As grandezas de Maria podem ser divididas em dois grupos. O primeiro é constituído pelas que representam sobretudo funções: maternidade divina, maternidade espiritual, mediação universal, papel de Maria no apostolado católico, realeza universal. O segundo grupo engloba as grandezas que representam privilégios concedidos a Maria em razão de suas funções, ou como consequências delas: Imaculada Conceição, virgindade, plenitude de graça etc. […]
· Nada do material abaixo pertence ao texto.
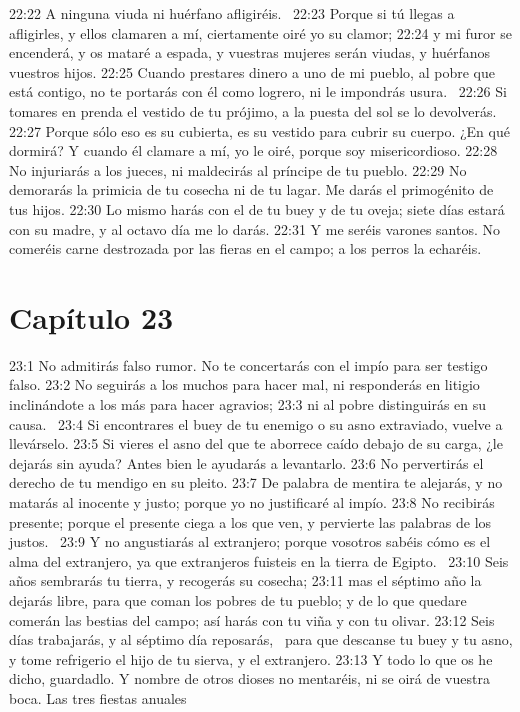 22:22 A ninguna viuda ni huérfano afligiréis.  
22:23 Porque si tú llegas a afligirles, y ellos clamaren a mí, ciertamente oiré yo su clamor; 
22:24 y mi furor se encenderá, y os mataré a espada, y vuestras mujeres serán viudas, y huérfanos vuestros hijos. 
22:25 Cuando prestares dinero a uno de mi pueblo, al pobre que está contigo, no te portarás con él como logrero, ni le impondrás usura.  
22:26 Si tomares en prenda el vestido de tu prójimo, a la puesta del sol se lo devolverás. 
22:27 Porque sólo eso es su cubierta, es su vestido para cubrir su cuerpo. ¿En qué dormirá? Y cuando él clamare a mí, yo le oiré, porque soy misericordioso. 
22:28 No injuriarás a los jueces, ni maldecirás al príncipe de tu pueblo. 
22:29 No demorarás la primicia de tu cosecha ni de tu lagar. Me darás el primogénito de tus hijos. 
22:30 Lo mismo harás con el de tu buey y de tu oveja; siete días estará con su madre, y al octavo día me lo darás. 
22:31 Y me seréis varones santos. No comeréis carne destrozada por las fieras en el campo; a los perros la echaréis. 
\section*{Capítulo 23}

23:1 No admitirás falso rumor. No te concertarás con el impío para ser testigo falso. 
23:2 No seguirás a los muchos para hacer mal, ni responderás en litigio inclinándote a los más para hacer agravios; 
23:3 ni al pobre distinguirás en su causa.  
23:4 Si encontrares el buey de tu enemigo o su asno extraviado, vuelve a llevárselo. 
23:5 Si vieres el asno del que te aborrece caído debajo de su carga, ¿le dejarás sin ayuda? Antes bien le ayudarás a levantarlo. 
23:6 No pervertirás el derecho de tu mendigo en su pleito. 
23:7 De palabra de mentira te alejarás, y no matarás al inocente y justo; porque yo no justificaré al impío. 
23:8 No recibirás presente; porque el presente ciega a los que ven, y pervierte las palabras de los justos.  
23:9 Y no angustiarás al extranjero; porque vosotros sabéis cómo es el alma del extranjero, ya que extranjeros fuisteis en la tierra de Egipto.  
23:10 Seis años sembrarás tu tierra, y recogerás su cosecha; 
23:11 mas el séptimo año la dejarás libre, para que coman los pobres de tu pueblo; y de lo que quedare comerán las bestias del campo; así harás con tu viña y con tu olivar. 
23:12 Seis días trabajarás, y al séptimo día reposarás,  para que descanse tu buey y tu asno, y tome refrigerio el hijo de tu sierva, y el extranjero. 
23:13 Y todo lo que os he dicho, guardadlo. Y nombre de otros dioses no mentaréis, ni se oirá de vuestra boca. 
Las tres fiestas anuales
Significado da maternidade divina
A grandeza fundamental de Maria, razão de ser de todas as outras, é a maternidade divina. De acordo com uma percepção comum, a maternidade divina não é somente a razão de ser das outras grandezas, mas também da própria existência de Maria, pois Ela foi criada especificamente para tornar-se a Mãe de Deus. Na bula Ineffabilis, o Papa Pio IX ensina, ao definir a Imaculada Conceição de Maria, que “a origem de Maria e a Encarnação da Sabedoria divina foram decididas por um único e mesmo decreto”. Assim, a maternidade divina explica tudo em Maria, e sem essa maternidade nada nela pode ser explicado.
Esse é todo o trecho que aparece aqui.